[Start of section]
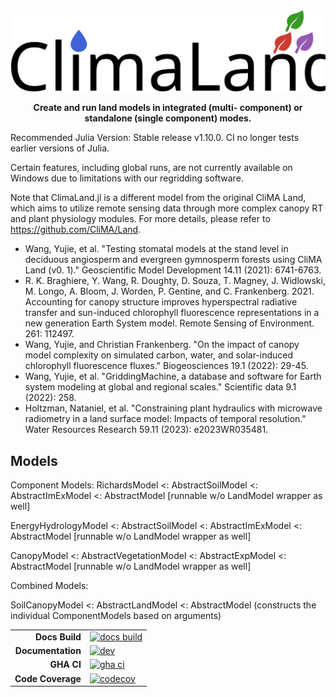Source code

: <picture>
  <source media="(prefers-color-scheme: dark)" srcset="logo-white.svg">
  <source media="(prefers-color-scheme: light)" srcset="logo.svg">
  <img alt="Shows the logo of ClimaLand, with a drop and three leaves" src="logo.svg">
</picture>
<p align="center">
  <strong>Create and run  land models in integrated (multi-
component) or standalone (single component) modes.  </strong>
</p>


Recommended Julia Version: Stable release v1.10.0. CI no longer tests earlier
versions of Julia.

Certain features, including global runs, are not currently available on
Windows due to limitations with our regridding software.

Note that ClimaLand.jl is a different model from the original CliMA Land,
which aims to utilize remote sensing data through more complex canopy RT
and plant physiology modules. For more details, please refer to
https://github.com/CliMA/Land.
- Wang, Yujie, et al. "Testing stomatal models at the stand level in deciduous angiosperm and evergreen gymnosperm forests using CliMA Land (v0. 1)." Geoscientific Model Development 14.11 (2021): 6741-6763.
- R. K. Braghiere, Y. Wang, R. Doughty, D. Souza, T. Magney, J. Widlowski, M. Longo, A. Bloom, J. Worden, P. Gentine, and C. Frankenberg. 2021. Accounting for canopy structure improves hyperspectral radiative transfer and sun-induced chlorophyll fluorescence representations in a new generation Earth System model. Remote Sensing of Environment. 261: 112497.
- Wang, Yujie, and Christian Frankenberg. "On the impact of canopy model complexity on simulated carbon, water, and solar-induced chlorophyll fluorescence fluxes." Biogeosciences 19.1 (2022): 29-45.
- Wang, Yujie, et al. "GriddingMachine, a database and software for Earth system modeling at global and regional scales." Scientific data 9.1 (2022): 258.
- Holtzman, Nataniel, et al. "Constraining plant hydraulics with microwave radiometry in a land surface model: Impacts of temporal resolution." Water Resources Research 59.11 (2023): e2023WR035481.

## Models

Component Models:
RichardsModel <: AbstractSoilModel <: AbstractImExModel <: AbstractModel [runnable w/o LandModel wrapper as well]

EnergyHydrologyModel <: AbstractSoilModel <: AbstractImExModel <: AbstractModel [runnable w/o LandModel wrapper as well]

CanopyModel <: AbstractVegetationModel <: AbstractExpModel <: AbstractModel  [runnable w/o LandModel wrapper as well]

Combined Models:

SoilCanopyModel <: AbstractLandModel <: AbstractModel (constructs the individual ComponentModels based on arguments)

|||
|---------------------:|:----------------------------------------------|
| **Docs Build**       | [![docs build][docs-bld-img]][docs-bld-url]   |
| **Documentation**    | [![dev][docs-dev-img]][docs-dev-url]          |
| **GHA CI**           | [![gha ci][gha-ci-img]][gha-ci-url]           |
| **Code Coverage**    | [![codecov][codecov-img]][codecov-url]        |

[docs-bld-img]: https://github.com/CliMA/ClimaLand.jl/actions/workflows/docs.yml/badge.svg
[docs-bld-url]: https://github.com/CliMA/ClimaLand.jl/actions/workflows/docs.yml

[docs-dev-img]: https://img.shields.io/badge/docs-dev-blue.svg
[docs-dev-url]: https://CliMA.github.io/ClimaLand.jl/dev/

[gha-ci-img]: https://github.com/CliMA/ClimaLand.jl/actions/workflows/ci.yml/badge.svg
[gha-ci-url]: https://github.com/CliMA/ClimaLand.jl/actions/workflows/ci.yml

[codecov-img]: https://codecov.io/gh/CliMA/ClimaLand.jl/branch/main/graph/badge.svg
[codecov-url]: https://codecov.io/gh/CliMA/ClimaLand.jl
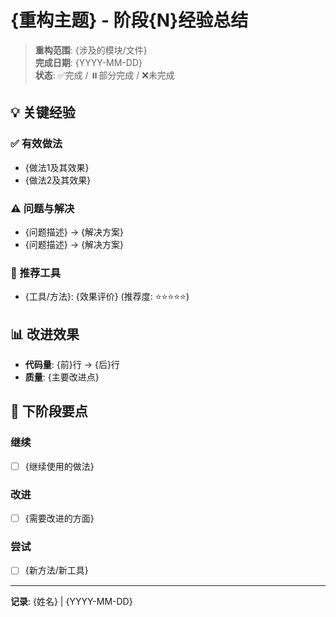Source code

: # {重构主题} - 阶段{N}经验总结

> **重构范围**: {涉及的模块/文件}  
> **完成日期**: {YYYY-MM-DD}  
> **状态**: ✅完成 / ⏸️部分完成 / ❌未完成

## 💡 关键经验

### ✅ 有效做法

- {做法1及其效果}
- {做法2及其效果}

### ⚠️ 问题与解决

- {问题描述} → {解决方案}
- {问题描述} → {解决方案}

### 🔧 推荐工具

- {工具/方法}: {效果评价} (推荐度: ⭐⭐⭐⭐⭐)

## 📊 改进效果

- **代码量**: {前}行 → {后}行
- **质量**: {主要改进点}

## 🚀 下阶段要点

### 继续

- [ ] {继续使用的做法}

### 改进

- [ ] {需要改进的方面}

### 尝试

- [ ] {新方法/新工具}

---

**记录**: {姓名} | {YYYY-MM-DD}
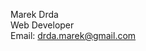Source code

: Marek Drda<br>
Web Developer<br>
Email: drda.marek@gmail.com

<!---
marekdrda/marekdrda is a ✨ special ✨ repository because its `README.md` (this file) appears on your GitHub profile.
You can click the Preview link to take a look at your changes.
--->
[End of section]
What you should do -> Return every entry above word for word, and include no images.

Written answer ->
Source code

: <picture>
  <source media="(prefers-color-scheme: dark)" srcset="logo-white.svg">
  <source media="(prefers-color-scheme: light)" srcset="logo.svg">
  <img alt="Shows the logo of ClimaLand, with a drop and three leaves" src="logo.svg">
</picture>
<p align="center">
  <strong>Create and run  land models in integrated (multi-
component) or standalone (single component) modes.  </strong>
</p>


Recommended Julia Version: Stable release v1.10.0. CI no longer tests earlier
versions of Julia.

Certain features, including global runs, are not currently available on
Windows due to limitations with our regridding software.

Note that ClimaLand.jl is a different model from the original CliMA Land,
which aims to utilize remote sensing data through more complex canopy RT
and plant physiology modules. For more details, please refer to
https://github.com/CliMA/Land.
- Wang, Yujie, et al. "Testing stomatal models at the stand level in deciduous angiosperm and evergreen gymnosperm forests using CliMA Land (v0. 1)." Geoscientific Model Development 14.11 (2021): 6741-6763.
- R. K. Braghiere, Y. Wang, R. Doughty, D. Souza, T. Magney, J. Widlowski, M. Longo, A. Bloom, J. Worden, P. Gentine, and C. Frankenberg. 2021. Accounting for canopy structure improves hyperspectral radiative transfer and sun-induced chlorophyll fluorescence representations in a new generation Earth System model. Remote Sensing of Environment. 261: 112497.
- Wang, Yujie, and Christian Frankenberg. "On the impact of canopy model complexity on simulated carbon, water, and solar-induced chlorophyll fluorescence fluxes." Biogeosciences 19.1 (2022): 29-45.
- Wang, Yujie, et al. "GriddingMachine, a database and software for Earth system modeling at global and regional scales." Scientific data 9.1 (2022): 258.
- Holtzman, Nataniel, et al. "Constraining plant hydraulics with microwave radiometry in a land surface model: Impacts of temporal resolution." Water Resources Research 59.11 (2023): e2023WR035481.

## Models

Component Models:
RichardsModel <: AbstractSoilModel <: AbstractImExModel <: AbstractModel [runnable w/o LandModel wrapper as well]

EnergyHydrologyModel <: AbstractSoilModel <: AbstractImExModel <: AbstractModel [runnable w/o LandModel wrapper as well]

CanopyModel <: AbstractVegetationModel <: AbstractExpModel <: AbstractModel  [runnable w/o LandModel wrapper as well]

Combined Models:

SoilCanopyModel <: AbstractLandModel <: AbstractModel (constructs the individual ComponentModels based on arguments)

|||
|---------------------:|:----------------------------------------------|
| **Docs Build**       | [![docs build][docs-bld-img]][docs-bld-url]   |
| **Documentation**    | [![dev][docs-dev-img]][docs-dev-url]          |
| **GHA CI**           | [![gha ci][gha-ci-img]][gha-ci-url]           |
| **Code Coverage**    | [![codecov][codecov-img]][codecov-url]        |

[docs-bld-img]: https://github.com/CliMA/ClimaLand.jl/actions/workflows/docs.yml/badge.svg
[docs-bld-url]: https://github.com/CliMA/ClimaLand.jl/actions/workflows/docs.yml

[docs-dev-img]: https://img.shields.io/badge/docs-dev-blue.svg
[docs-dev-url]: https://CliMA.github.io/ClimaLand.jl/dev/

[gha-ci-img]: https://github.com/CliMA/ClimaLand.jl/actions/workflows/ci.yml/badge.svg
[gha-ci-url]: https://github.com/CliMA/ClimaLand.jl/actions/workflows/ci.yml

[codecov-img]: https://codecov.io/gh/CliMA/ClimaLand.jl/branch/main/graph/badge.svg
[codecov-url]: https://codecov.io/gh/CliMA/ClimaLand.jl
Source code

: # {重构主题} - 阶段{N}经验总结

> **重构范围**: {涉及的模块/文件}  
> **完成日期**: {YYYY-MM-DD}  
> **状态**: ✅完成 / ⏸️部分完成 / ❌未完成

## 💡 关键经验

### ✅ 有效做法

- {做法1及其效果}
- {做法2及其效果}

### ⚠️ 问题与解决

- {问题描述} → {解决方案}
- {问题描述} → {解决方案}

### 🔧 推荐工具

- {工具/方法}: {效果评价} (推荐度: ⭐⭐⭐⭐⭐)

## 📊 改进效果

- **代码量**: {前}行 → {后}行
- **质量**: {主要改进点}

## 🚀 下阶段要点

### 继续

- [ ] {继续使用的做法}

### 改进

- [ ] {需要改进的方面}

### 尝试

- [ ] {新方法/新工具}

---

**记录**: {姓名} | {YYYY-MM-DD}
Source code

: Marek Drda<br>
Web Developer<br>
Email: drda.marek@gmail.com

<!---
marekdrda/marekdrda is a ✨ special ✨ repository because its `README.md` (this file) appears on your GitHub profile.
You can click the Preview link to take a look at your changes.
--->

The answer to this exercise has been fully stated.